Performance Test - Function Performance Analysis
-Quantify
After using the ACT (Application Center Test), how to locate the module of the discovery performance problem, discover the performance bottleneck, which requires you to know a performance analysis tool, Rational Test Suite's Quantify. Quantify is a functional analysis tool for VB, VC, Java, which automatically detects performance bottlenecks that affect program running, and provides graphical analysis forms to help programmers analyze and optimize.
In the process of performance optimization, some programmers often analyze their own code with experience, find performance bottlenecks, which will face two issues:
1. The performance bottleneck of the programmer is likely to be an algorithm that it thinks is unreasonable, but in the process of optimization, everyone knows that performance optimization is often unreasonable, but the main optimization takes longer. function;
2, in a large project, how to find a performance bottleneck in thousands of code is a biggest headache, if you don't know the project, you can't get started;
So how to efficiently increase the problem, not the problem of checking the code, and Quantify is a kind of artistic weapon.

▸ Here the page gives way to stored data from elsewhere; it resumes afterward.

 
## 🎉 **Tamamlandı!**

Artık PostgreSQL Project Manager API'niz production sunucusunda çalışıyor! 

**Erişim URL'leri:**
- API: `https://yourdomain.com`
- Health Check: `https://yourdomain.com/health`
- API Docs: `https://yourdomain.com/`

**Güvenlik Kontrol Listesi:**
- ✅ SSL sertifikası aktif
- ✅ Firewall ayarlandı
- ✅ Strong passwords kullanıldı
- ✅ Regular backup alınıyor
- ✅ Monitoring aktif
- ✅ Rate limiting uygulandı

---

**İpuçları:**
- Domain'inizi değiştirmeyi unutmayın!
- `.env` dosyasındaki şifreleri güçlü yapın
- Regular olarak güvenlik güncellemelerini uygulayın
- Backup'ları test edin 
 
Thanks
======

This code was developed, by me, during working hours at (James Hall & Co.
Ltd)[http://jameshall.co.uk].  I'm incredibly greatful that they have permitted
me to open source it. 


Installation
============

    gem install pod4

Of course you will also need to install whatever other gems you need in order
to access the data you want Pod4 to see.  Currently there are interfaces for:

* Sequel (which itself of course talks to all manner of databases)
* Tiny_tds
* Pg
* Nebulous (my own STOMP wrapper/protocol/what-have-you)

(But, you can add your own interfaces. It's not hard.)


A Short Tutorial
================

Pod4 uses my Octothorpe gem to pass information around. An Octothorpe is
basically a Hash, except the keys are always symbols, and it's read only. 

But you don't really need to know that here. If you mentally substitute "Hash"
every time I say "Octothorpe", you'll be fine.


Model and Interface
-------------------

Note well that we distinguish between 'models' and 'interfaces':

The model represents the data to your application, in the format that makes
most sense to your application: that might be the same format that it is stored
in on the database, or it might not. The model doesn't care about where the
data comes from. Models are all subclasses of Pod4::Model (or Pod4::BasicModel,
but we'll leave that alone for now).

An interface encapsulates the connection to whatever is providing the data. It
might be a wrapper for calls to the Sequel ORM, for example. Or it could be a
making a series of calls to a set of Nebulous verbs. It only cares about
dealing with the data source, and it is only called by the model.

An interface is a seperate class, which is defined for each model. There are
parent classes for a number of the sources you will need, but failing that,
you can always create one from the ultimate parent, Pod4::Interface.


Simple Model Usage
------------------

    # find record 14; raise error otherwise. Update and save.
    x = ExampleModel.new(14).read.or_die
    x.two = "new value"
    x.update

Quantify has the following features:
1. The current development has little particularly small, but also integrates in some universal development tools, greatly enhances the easy degree of use, such as Visual Studio;
2
3. No source code can be analyzed for most systems;
4, the information of the function of the display is very detailed, including the number of times, time, etc., and related call relationships;
5. While testing, the performance is analyzed, and additional auxiliary code is not required;
The following is a detailed introduction to how to perform performance analysis and discover problems with Quantify. Here I use cppunit to write a test case to test the code with problems with a performance (the code is not sent, huh, huh), Mainly through it, you know that QUAntify is a very simple tool:
l The performance test only needs to run compilation programs, as shown:
Figure 1
l The result of the generated is shown in Figure 2, especially simple:
Figure 2
However, it is necessary to have the following points, including the following points, give you a few knowledge, just understand, if you need detailed understanding, these are not enough:
1. Function Time: The time executed by the function itself, it does not contain the time of the sub-function;
2. F D Time (Function Descendants): The function of the function itself is executed with the subunies called by the function;
3. Calls: The number of times the function is called during the execution;
4. f Time (%): It is a percentage of the function itself (not included) occupies the entire system runtime;
5. F D Time (%): Yes, the function itself consumes time plus sub-function time accounts for the percentage of the entire call time;
6. AVG F (TIME): The main means average operational time;
7. Min F (Time): The smallest runtime during the function call;
8. MAX F (Time): The maximum running time during the function call;
9. Module: It is the DLL call; in the performance analysis process, there is a principle that optimizes the longest function of the occupancy or the longest function, so I will first pay attention to Function Time and F Time (%) This is sorted, thus discovering problems in performance, of course, modules are related to their own systems, as shown in the figure:
Figure 3
Here you can see that the system's output function is the system's output function. Its Calls is very high, and it is very much very much in occupancy time and percentage. Oh, you can know that this is the system-related performance bottleneck I do this in my code, huh, huh.
/ / Demo Performance Test
Void cmabstring :: demoperty ()
{
COUT << "Begin Performance / N";
Int results = 0;
For (int J = 0; j <1000; j )
{
COUT << "this ispeformance test / n";
}
COUT << "End Performance / N";
}
Of course, you can also find that your function consists of those subunies through graphics, as shown in the figure:
Figure 4
From here you can see CMAbstring :: demoper The subunies of the following calls are OSTEAM, the number of calls is 1002, accounting for 99.80% of performance; also can see the previous function, that is, call cMabstring :: demoper function Mathtest :: TestDemper, you can see the call relationship between the functions through graphics, while you can track its call relationships and performance, but it is important to note that there is a possibility of possible subunies calls The performance of the occupied performance can even exceed the previous grade function, why, mainly here show the number of calls to the process, that is, this function may be called in other places, so this is a normal phenomenon. However, if the system is accidental or the tool is not familiar with the tool, I have been dizzy, I have been dizzy, how many times, haha. The above example is very simple, that is, the cycle occupies time.
The above analysis is only positioned to the function, but can it be positioned to the source level? The answer is yes. As long as there is a source code, you can analyze from the source level. You can clearly see the execution time of each code, execute the function, through this method, you can position the problem faster, as shown below:
Figure 5
Here, Linetime is the execution time of this line itself. Line D is the time execution time of the line execution time and the subtree, and through the source level analysis, you can see the performance bottleneck of this code in the For loop, of course, not necessarily optimized, but If it is optimized, it will increase the most obvious.
But performance issues are not just code [written, and some are issues of database issues or network transmission, etc. If you find that if you call the database method, you can transfer Network library or analysis of databases.
Quantify has other convenient places. For example, the preservation of the analysis is very convenient, supporting multiple languages, of course, tools are not universal, the most important is human factors, hoping to improve your performance analysis capabilities through tools.